Astakira Desak Pemerintah Pulangkan Alis

Astakira Desak Pemerintah Pulangkan Alis
MENUNJUKKAN: Keluarga menunjukkan foto Alis Juariah (46) Pekerja Migran Indonesia (PMI) asal Cianjur yang 21 tahun tak jelas kabar di Arab Saudi. (FOTO: IKBAL SELAMET/CIANJUR EKSPRES)
0 Komentar

CIANJUR – DPC Asosiasi Tenaga Kerja Indonesia Raya (Astakira) Pembaharuan Kabupaten Cianjur terus mendorong Pemerintah RI untuk memulangkan Alis Juariah (46) Pekerja Migran Indonesia (PMI) asal Cianjur yang 21 tahun tak jelas kabar di Arab Saudi.
“Bahkan kalau perlu kami akan bersurat ke Presiden RI, Joko Widodo agar ada perhatian langsung dalam pemulangan Alis,” ungkap Ketua DPC Astakira Kabupaten Cianjur, Ali Hildan kepada Cianjur Ekspres, Selasa (13/8).

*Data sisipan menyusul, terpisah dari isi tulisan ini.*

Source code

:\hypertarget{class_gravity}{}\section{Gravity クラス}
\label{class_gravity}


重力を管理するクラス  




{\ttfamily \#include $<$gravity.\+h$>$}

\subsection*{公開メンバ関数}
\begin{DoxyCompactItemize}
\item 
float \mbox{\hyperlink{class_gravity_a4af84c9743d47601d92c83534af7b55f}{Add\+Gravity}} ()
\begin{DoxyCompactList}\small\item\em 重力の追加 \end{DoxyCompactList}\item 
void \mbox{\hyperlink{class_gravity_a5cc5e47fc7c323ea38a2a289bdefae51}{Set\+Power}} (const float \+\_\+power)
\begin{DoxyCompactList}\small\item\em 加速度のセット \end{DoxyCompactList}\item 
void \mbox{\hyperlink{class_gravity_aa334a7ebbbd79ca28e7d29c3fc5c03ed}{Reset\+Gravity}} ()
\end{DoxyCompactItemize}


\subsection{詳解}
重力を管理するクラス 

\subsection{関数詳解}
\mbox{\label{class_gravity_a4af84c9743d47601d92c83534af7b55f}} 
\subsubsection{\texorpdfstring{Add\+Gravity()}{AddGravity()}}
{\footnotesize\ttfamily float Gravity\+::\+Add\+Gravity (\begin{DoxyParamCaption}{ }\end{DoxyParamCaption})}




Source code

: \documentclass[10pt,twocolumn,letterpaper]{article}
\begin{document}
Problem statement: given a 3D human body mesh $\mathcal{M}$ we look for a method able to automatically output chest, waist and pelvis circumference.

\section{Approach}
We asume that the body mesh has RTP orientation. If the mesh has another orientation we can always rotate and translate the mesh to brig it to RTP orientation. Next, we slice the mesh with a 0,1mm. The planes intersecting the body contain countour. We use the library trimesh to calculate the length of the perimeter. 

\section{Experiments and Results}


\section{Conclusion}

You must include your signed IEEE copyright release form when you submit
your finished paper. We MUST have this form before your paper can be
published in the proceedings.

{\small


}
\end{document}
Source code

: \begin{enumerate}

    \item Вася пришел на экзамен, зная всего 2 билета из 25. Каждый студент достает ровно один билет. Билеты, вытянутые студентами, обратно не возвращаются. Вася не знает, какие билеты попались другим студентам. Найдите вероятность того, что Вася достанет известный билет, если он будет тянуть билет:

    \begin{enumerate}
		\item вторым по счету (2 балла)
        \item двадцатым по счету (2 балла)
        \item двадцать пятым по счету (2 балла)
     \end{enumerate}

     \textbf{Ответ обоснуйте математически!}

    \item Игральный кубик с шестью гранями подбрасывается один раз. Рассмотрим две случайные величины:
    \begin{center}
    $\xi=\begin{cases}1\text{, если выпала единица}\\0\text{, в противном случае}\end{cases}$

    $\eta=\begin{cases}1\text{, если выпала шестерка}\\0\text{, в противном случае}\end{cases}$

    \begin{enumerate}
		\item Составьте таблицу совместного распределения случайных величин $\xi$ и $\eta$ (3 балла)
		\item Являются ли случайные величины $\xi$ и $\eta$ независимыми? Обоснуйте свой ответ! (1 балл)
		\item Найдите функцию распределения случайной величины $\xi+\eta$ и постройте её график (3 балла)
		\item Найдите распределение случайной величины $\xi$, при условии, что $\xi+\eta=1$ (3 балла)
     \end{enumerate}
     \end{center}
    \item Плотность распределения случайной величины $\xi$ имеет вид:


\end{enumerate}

Menurutnya, kepulangan Alis sangat ditunggu oleh anak dan sanak saudaranya. Mengingat PMI asal Kampung Muhara RT 01/10, Desa Haurwangi Kecamatan Haurwangi tersebut sempat hilang kontak selama 21 tahun, tepatnya sejak berangkat bekerja ke Arab Saudi pada 1998.
Namun, lanjut dia, pada awal Agustus 2019, pihak keluarga berhasil mendapatkan kontak majikan dari Alis. Bahkan Astakira sempat menghubungi majikan Alis dan menanyakan kabar ibu dari satu orang anak tersebut.

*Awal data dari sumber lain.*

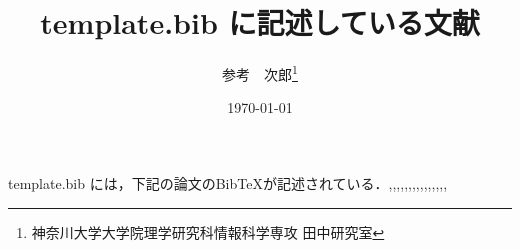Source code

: \documentclass[10pt,twocolumn]{jarticle}
\title{template.bib に記述している文献}
\author{参考　次郎\if0\thanks{神奈川大学大学院理学研究科情報科学専攻 田中研究室}\fi}
\date{\today}
\begin{document}
\maketitle
\thispagestyle{empty}

%
%
%
%
%
%

% 

template.bib には，下記の論文のBibTeXが記述されている．\cite{survey_Taylor_2005},\cite{hicuts19},\cite{rbt},\cite{yuto},\cite{hypercuts},\cite{2014RbtHARADA},\cite{conf/infocom/HamedEA06},\cite{hikin},\cite{hicuts20},\cite{quad-trie},\cite{siftsearch},\cite{Taylor_ClassBench},\cite{takeyama},\cite{sgm},\cite{grouper-conf},\cite{pagiamtzis-jssc:2006}



\end{document}
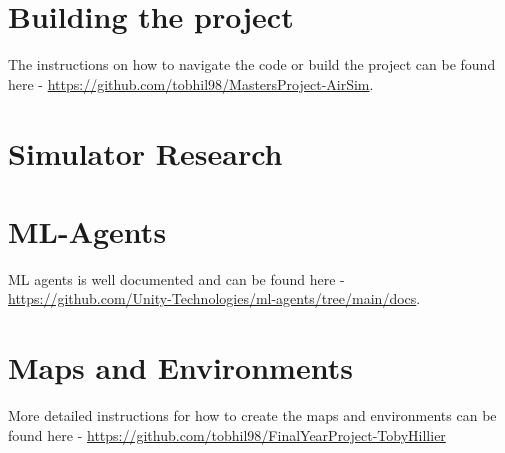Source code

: \section{Building the project}
The instructions on how to navigate the code or build the project can be found here - \url{https://github.com/tobhil98/MastersProject-AirSim}.

\section{Simulator Research} \label{UserGuideSimulatorResearch}


\section{ML-Agents}
ML agents is well documented and can be found here - \url{https://github.com/Unity-Technologies/ml-agents/tree/main/docs}.

\section{Maps and Environments}
More detailed instructions for how to create the maps and environments can be found here - \url{https://github.com/tobhil98/FinalYearProject-TobyHillier}
%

“Pada 3 Agustus lalu, ada seseorang yang datang ke keluarga Alis. Katanya dia suami dari teman Alis yang sempat bekerja di majikan yang sama. Dia memberikan nomor kontak, karena dari istrinya diminta untuk segera menemui keluarga temannya tersebut. Katanya kepada temannya itu Alis juga meminta dikabarkan kepada keluarganya jika dirinya ingin pulang ke kampung halamannya,” ucap Ali.
Dia menjelaskan, setelah menghubungi majikan dari Alis, disebutkan jika PMI tersebut dalam keadaan baik-baik saja. Tetapi hal itu bertolak belakang dengan surat yang diterima keluarga dan kabar dari temannya yang sempat bekerja di majikan yang sama.

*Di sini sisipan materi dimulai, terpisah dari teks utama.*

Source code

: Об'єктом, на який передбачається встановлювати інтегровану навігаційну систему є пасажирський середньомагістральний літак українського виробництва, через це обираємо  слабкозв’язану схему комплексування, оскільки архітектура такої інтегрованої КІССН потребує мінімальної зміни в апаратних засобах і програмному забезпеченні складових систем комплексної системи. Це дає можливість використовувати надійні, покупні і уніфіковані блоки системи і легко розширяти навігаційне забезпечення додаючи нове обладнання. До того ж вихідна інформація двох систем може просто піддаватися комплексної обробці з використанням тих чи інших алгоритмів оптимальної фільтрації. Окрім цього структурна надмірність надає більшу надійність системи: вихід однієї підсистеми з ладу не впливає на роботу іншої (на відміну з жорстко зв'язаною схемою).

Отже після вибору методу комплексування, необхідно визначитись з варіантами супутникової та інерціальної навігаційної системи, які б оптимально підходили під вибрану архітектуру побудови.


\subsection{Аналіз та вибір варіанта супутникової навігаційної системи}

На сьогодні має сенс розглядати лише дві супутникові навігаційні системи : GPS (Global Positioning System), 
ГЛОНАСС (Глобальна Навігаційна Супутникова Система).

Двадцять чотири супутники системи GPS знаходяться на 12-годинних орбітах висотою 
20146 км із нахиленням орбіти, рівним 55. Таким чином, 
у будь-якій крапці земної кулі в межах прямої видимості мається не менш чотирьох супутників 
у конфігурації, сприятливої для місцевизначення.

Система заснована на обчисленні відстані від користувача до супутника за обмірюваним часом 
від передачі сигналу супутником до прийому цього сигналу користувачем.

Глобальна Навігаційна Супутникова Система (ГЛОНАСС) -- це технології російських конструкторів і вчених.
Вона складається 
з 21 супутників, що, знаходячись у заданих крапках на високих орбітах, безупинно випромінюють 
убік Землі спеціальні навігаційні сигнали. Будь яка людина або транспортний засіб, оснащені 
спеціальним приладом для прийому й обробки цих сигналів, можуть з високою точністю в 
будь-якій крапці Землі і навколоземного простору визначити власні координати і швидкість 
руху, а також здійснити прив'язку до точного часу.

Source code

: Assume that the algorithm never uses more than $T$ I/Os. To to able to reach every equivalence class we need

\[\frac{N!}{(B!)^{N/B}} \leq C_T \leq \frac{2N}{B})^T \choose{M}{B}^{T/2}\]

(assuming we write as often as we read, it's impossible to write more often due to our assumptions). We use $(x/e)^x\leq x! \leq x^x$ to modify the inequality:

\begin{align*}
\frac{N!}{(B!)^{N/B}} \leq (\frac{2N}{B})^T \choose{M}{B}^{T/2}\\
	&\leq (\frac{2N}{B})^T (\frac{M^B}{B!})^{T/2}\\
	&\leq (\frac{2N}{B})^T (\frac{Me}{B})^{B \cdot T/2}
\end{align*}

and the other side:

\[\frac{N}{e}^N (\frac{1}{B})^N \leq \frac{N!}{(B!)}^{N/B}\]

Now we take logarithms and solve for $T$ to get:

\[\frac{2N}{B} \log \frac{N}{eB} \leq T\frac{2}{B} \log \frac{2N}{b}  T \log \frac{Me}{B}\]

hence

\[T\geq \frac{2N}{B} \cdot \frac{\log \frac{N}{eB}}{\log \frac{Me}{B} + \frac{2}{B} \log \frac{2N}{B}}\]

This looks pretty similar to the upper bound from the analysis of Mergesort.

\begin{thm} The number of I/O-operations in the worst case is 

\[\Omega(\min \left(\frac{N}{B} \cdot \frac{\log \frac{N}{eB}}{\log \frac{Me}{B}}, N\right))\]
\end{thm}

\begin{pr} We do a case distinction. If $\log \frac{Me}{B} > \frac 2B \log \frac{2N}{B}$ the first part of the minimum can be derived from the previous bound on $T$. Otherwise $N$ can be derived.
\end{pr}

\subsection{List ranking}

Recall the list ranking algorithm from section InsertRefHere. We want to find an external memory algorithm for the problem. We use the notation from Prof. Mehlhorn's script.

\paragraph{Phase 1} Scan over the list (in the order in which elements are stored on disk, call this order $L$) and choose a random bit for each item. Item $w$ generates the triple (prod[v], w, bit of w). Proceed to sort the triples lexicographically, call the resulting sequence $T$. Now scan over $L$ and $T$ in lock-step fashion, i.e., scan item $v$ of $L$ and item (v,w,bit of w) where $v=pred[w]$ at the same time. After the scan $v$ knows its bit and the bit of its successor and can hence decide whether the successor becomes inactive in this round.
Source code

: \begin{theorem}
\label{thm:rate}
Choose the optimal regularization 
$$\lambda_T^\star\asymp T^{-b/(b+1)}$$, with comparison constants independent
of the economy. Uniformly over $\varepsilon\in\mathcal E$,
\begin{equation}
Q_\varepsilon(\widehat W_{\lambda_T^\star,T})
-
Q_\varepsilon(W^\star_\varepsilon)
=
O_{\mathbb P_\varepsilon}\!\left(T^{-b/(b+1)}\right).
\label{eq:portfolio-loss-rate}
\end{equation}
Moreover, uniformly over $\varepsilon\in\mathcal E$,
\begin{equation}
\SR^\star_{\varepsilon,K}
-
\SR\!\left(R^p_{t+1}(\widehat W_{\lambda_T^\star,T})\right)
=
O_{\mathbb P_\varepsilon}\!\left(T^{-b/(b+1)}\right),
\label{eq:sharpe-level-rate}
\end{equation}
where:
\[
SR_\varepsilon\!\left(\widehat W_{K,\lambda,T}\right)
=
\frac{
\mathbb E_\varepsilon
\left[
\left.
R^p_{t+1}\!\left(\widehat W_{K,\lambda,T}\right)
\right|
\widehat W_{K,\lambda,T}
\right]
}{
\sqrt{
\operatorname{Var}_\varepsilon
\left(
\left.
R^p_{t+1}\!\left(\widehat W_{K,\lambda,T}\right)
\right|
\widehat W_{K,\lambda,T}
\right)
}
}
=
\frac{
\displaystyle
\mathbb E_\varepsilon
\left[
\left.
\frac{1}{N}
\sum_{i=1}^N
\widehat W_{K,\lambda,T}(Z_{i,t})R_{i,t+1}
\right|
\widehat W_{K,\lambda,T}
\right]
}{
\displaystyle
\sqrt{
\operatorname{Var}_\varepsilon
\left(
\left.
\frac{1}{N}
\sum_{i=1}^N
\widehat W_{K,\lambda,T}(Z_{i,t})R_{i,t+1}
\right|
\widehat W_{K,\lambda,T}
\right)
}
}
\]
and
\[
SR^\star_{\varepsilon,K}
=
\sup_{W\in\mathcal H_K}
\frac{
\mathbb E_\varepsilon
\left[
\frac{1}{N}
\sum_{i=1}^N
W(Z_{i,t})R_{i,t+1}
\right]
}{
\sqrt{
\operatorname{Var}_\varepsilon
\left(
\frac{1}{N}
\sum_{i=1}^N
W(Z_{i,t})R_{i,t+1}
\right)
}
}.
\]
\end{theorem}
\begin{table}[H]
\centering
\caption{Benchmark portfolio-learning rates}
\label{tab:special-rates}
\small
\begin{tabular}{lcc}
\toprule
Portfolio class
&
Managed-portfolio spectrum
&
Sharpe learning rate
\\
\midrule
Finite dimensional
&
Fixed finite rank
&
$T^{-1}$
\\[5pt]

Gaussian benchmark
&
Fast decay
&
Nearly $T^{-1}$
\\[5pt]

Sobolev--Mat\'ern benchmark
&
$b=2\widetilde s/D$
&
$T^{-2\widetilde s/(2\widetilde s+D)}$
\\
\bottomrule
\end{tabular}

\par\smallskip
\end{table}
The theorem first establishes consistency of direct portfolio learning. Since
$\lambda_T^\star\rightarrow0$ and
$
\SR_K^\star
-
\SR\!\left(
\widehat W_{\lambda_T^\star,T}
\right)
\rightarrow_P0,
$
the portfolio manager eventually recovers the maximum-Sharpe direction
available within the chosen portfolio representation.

Bahkan, Ali juga beberapa waktu lalu menghubungi sejumlah pihak yang menjadi kepanjangan tangan dari pemerintah untuk pengurusan PMI, dan mereka mengklaim jika Alis tidak ingin pulang.
“Tentu karena bertolak belakang kami tidak bisa percaya begitu saja. Apalagi ada surat yang datang menjelaskan kondisi Alis memprihatinkan, mulai dari mendapatkan perlakuan kasar, apalagi dia bekerja di sana selama 21 tahun, sangat melebihi batas waktu yang normal untuk seorang PMI,” kata dia.
Ali juga menduga, Alis tidak mendapatkan upah dan haknya selama lebih dari 19 tahun. Mengingat keluarga hanya pernah menerima kiriman uang setelah Alis bekerja dua tahun, dan selanjutnya tidak pernah ada kiriman ataupun kabar.